The cage for the tortoise should be big enough for it to have room to move around easily. Baby and juvenile tortoises can be housed in a 29 gallon terrarium. Once your tortoise is over 6 inches it can be safely kept outside.
The best type of bedding would be some type of bark or Zoo Meds’ Eco Earth. These beddings hold moisture very well allowing a higher humidity in the cage. Ideally, the bedding should also be kept a few inches deep to provide a place to burrow.
A calcium and vitamin supplement should be put on its food every day as a baby. This can be reduced to 1-2 times a week as an adult. When kept indoors the supplement must contain Vitamin D3, because the UVB light alone does not produce enough D3 by itself. Once the tortoise is large enough to live outdoors, you cannot use a D3 supplement. Natural sunlight allows the tortoise to produce the perfect amount of D3 to keep it healthy. Over supplementation of D3 can be harmful to your tortoise.
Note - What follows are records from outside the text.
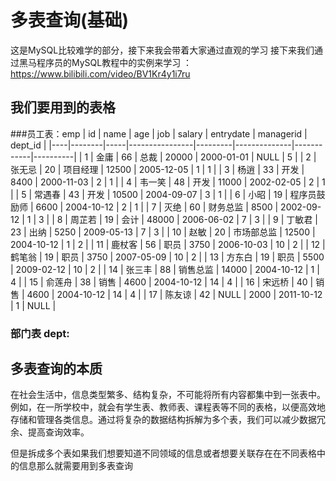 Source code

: # 多表查询(基础)
这是MySQL比较难学的部分，接下来我会带着大家通过直观的学习
接下来我们通过黑马程序员的MySQL教程中的实例来学习
：https://www.bilibili.com/video/BV1Kr4y1i7ru

 ## 我们要用到的表格
 ###员工表：emp
| id | name   | age | job           | salary | entrydate   | managerid | dept_id |
|----|--------|-----|----------------|---------|--------------|------------|----------|
| 1  | 金庸   | 66  | 总裁          | 20000  | 2000-01-01   | NULL       | 5        |
| 2  | 张无忌 | 20  | 项目经理      | 12500  | 2005-12-05   | 1          | 1        |
| 3  | 杨逍   | 33  | 开发          | 8400   | 2000-11-03   | 2          | 1        |
| 4  | 韦一笑 | 48  | 开发          | 11000  | 2002-02-05   | 2          | 1        |
| 5  | 常遇春 | 43  | 开发          | 10500  | 2004-09-07   | 3          | 1        |
| 6  | 小昭   | 19  | 程序员鼓励师  | 6600   | 2004-10-12   | 2          | 1        |
| 7  | 灭绝   | 60  | 财务总监      | 8500   | 2002-09-12   | 1          | 3        |
| 8  | 周芷若 | 19  | 会计          | 48000  | 2006-06-02   | 7          | 3        |
| 9  | 丁敏君 | 23  | 出纳          | 5250   | 2009-05-13   | 7          | 3        |
| 10 | 赵敏   | 20  | 市场部总监    | 12500  | 2004-10-12   | 1          | 2        |
| 11 | 鹿杖客 | 56  | 职员          | 3750   | 2006-10-03   | 10         | 2        |
| 12 | 鹤笔翁 | 19  | 职员          | 3750   | 2007-05-09   | 10         | 2        |
| 13 | 方东白 | 19  | 职员          | 5500   | 2009-02-12   | 10         | 2        |
| 14 | 张三丰 | 88  | 销售总监      | 14000  | 2004-10-12   | 1          | 4        |
| 15 | 俞莲舟 | 38  | 销售          | 4600   | 2004-10-12   | 14         | 4        |
| 16 | 宋远桥 | 40  | 销售          | 4600   | 2004-10-12   | 14         | 4        |
| 17 | 陈友谅 | 42  | NULL           | 2000   | 2011-10-12   | 1          | NULL     |

### 部门表 dept:
 

## 多表查询的本质
在社会生活中，信息类型繁多、结构复杂，不可能将所有内容都集中到一张表中。例如，在一所学校中，就会有学生表、教师表、课程表等不同的表格，以便高效地存储和管理各类信息。通过将复杂的数据结构拆解为多个表，我们可以减少数据冗余、提高查询效率。

但是拆成多个表如果我们想要知道不同领域的信息或者想要关联存在在不同表格中的信息那么就需要用到多表查询
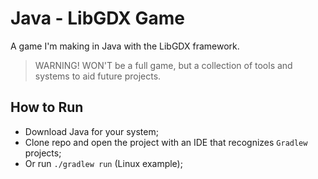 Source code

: # Java - LibGDX Game

A game I'm making in Java with the LibGDX framework.

> WARNING! WON'T be a full game, but a collection of tools and systems to aid future projects.

## How to Run

- Download Java for your system;
- Clone repo and open the project with an IDE that recognizes `Gradlew` projects;
- Or run `./gradlew run` (Linux example);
Forest hinge-backed tortoises are omnivores and their diet needs to be balanced between live foods, fruits, and vegetables. Ideal live foods are superworms, mealworms, waxworms, earthworms, snails and occasionally pink mice. Live food should make up 50% of the diet. The other 50% percent of their diet should include the following fruits and vegetables; collard greens, mustard greens, red leaf lettuce, green leaf lettuce, romaine lettuce, dandelion greens, hibiscus leaves and flowers, green onions, spinach, green beans, zucchini, frozen mixed vegetables, apples, bananas, strawberries, figs, peaches, mango, papaya, cantaloupe, grapes, blackberries, and blueberries. A mixed diet of these food items, five to seven times per week, is ideal and will ensure proper growth and health.
Cleaning and Handling
Any fecal matter or left over food should be cleaned out several times a week. The bedding should be completely changed once a month and fresh clean water should be provided at all times. The inside of the terrarium can be cleaned out with an appropriate reptile cage cleaner, we recommend Natural Chemistry’s Healthy Habitat. Forest hinge-backed tortoises can be handled on a daily basis and always wash your hands after handling them.